Talking Drums

The West African News Magazine

Comment

Lest We Forget

The past has a way of coming back to haunt. President Ronald Reagan in the midst of one of the greatest crises in his presidency could possibly have felt better if he had to cope with past memories privately. But then he, after all, is the ultimate media person and thus the media would not allow him or anybody else to forget.

American television kept recalling the Iranian hostage crisis, the unmerciful criticisms made by the then candidate Reagan of what he saw as the indecisive President Carter and the newly inaugurated President Reagan's pledge of swift retribution against terrorists if they should dare attack Americans.

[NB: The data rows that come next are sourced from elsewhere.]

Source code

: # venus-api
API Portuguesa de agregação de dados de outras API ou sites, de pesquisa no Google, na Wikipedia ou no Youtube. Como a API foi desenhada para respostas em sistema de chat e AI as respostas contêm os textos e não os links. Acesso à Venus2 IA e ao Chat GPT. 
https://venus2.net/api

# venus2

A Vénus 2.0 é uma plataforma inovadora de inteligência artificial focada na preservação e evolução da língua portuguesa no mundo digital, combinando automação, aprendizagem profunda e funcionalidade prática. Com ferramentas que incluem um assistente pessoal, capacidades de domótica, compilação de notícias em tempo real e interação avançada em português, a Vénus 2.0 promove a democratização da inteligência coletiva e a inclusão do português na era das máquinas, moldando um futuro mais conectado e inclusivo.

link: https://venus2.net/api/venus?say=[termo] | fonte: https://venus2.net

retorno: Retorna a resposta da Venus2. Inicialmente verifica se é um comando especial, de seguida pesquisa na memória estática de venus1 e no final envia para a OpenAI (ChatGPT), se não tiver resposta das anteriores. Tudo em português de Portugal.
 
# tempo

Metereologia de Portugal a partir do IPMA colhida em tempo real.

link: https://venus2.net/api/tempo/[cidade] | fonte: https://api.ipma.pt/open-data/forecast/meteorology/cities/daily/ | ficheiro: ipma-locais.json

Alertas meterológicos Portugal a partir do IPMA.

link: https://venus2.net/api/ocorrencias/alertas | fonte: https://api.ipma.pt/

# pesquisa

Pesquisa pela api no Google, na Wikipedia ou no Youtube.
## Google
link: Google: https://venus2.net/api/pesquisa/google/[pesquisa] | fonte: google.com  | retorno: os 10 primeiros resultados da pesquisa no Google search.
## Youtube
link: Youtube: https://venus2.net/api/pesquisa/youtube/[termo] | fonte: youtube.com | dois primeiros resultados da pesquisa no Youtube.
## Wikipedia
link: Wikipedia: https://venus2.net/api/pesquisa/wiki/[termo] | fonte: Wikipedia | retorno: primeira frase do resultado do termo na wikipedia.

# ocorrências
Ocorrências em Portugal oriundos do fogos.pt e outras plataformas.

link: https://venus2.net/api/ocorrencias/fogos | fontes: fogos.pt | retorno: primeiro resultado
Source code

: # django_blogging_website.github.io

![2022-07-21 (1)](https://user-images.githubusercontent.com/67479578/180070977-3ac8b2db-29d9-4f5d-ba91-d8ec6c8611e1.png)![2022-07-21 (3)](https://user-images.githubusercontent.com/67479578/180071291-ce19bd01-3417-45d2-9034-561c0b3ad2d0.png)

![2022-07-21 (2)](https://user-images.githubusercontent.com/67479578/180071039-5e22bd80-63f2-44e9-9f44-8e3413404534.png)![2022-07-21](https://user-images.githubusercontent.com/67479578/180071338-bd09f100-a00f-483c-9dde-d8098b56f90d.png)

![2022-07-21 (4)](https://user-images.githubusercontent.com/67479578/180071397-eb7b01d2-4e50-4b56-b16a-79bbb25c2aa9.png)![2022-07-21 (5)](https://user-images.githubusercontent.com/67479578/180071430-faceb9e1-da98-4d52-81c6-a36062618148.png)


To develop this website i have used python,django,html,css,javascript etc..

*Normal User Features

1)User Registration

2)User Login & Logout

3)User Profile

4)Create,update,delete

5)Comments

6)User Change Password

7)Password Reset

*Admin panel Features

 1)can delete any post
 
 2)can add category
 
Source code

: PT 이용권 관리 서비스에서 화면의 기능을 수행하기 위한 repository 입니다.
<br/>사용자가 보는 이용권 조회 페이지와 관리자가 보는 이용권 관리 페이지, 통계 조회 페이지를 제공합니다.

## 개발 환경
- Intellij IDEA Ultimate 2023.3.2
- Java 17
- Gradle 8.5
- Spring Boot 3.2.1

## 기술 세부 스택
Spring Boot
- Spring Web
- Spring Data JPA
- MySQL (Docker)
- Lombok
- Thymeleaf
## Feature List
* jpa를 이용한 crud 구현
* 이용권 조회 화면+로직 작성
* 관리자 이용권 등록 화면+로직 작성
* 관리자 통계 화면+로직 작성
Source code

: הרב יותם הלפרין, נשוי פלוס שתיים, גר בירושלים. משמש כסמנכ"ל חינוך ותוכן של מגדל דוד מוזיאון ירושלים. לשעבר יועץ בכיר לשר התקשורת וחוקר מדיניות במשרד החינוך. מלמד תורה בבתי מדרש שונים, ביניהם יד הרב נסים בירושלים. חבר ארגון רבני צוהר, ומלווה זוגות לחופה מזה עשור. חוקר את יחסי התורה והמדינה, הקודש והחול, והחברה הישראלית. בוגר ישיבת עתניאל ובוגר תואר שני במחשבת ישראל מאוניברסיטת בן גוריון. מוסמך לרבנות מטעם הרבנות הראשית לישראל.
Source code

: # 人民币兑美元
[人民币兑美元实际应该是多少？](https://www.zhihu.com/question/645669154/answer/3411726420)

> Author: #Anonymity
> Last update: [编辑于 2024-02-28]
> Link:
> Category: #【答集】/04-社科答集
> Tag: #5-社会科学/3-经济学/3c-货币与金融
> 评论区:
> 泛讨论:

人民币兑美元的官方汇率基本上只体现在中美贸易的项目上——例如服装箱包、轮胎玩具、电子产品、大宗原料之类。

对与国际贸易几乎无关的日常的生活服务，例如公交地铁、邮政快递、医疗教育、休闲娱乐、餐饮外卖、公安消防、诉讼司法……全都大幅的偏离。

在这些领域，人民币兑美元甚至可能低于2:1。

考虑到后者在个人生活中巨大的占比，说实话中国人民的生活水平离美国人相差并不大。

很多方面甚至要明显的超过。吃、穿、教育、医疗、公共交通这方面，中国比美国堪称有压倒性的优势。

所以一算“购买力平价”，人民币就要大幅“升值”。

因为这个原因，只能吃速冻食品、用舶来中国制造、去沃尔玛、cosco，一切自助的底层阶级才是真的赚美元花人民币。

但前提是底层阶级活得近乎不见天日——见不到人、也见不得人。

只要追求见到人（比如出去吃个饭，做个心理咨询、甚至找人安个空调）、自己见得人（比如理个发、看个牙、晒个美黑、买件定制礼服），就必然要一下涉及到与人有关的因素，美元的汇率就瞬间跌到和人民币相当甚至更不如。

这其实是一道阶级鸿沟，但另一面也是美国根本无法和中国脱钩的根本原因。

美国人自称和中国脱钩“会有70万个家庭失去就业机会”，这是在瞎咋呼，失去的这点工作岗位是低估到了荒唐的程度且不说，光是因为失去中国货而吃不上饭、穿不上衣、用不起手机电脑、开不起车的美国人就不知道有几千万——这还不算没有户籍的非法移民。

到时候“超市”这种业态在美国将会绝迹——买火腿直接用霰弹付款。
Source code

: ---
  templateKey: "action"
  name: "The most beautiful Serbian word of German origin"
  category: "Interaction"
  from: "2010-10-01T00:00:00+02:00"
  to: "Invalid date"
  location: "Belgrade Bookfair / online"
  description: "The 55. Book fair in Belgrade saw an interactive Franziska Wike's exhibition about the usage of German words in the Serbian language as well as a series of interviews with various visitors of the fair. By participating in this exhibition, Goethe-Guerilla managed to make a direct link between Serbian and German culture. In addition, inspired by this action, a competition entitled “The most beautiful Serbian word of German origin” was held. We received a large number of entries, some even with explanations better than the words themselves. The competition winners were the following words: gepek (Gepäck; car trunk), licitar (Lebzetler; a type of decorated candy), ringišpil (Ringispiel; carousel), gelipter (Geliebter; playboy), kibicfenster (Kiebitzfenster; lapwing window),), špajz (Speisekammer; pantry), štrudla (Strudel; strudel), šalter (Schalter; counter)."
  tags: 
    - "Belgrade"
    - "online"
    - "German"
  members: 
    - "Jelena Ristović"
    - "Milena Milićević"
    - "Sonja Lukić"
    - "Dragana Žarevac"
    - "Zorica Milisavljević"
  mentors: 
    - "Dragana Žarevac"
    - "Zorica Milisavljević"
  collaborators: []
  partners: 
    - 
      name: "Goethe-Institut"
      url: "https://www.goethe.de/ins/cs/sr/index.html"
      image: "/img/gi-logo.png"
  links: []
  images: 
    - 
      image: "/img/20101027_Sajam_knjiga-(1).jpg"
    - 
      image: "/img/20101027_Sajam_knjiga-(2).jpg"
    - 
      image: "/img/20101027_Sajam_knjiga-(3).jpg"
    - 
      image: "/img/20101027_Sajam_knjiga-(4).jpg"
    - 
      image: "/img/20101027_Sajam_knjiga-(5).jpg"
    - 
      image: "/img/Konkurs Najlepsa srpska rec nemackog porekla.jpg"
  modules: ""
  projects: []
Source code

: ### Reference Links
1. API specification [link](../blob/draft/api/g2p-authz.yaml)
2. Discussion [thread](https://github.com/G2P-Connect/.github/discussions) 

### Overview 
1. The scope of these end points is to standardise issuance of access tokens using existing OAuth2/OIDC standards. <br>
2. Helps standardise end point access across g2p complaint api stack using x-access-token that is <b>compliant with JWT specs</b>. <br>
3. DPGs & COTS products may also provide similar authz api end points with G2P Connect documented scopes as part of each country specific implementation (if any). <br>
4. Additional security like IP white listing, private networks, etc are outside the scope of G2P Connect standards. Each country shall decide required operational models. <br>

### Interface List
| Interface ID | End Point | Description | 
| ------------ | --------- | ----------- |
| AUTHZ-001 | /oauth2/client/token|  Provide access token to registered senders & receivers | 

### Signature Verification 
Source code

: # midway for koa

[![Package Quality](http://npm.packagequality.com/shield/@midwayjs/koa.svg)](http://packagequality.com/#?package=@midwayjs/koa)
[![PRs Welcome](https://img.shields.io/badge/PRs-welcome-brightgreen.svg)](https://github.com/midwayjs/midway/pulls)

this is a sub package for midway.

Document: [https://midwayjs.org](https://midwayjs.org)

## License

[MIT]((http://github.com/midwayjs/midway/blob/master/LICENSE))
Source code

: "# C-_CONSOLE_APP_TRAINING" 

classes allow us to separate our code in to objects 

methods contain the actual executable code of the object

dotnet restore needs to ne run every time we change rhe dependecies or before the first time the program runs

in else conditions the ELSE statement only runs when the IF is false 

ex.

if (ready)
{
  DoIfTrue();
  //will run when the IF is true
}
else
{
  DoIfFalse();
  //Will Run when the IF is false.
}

Things must be looking somewhat different to President Reagan now that he is in his own hostage crisis and the frustrations of the limitations of power are becoming clearer.

For all our professed claim to worshipping the past when it gets to events that are unpleasant or that go against the current grain, we Africans display an amazing capacity for deliberate amnesia,

Flight-Lieutenant Rawlings of Ghana probably recalls the scorn he used to heap on "leaders, so-called, who are growing fat in the midst of all our problems", as he himself manages to put on weight in the midst of all Ghana's problems. However, any attempt to recall his words then is regarded as subversive.

At one time the triumphant Sergeant Gnassingbe Eyadema (as he then was) boasted openly that he killed the Togolese leader Sylvanus Olympio. Today it does not suit his image and he has been doing some fanciful juggling of words to rewrite history. Preferably, he would rather everybody forget the whole affair and pretend it never happened. And his strongly controlled Togolese press encourages the wholesale amnesia.

In much the same way the Liberian leader does not want to be reminded of the days when he was a very lean and angry/hungry looking Master Sergeant. Even the words he spoke then captured as they were on tape and film by many, he has tried to disown, claiming they were really the words of his advisers then. The official line is to pretend that certain events never happened.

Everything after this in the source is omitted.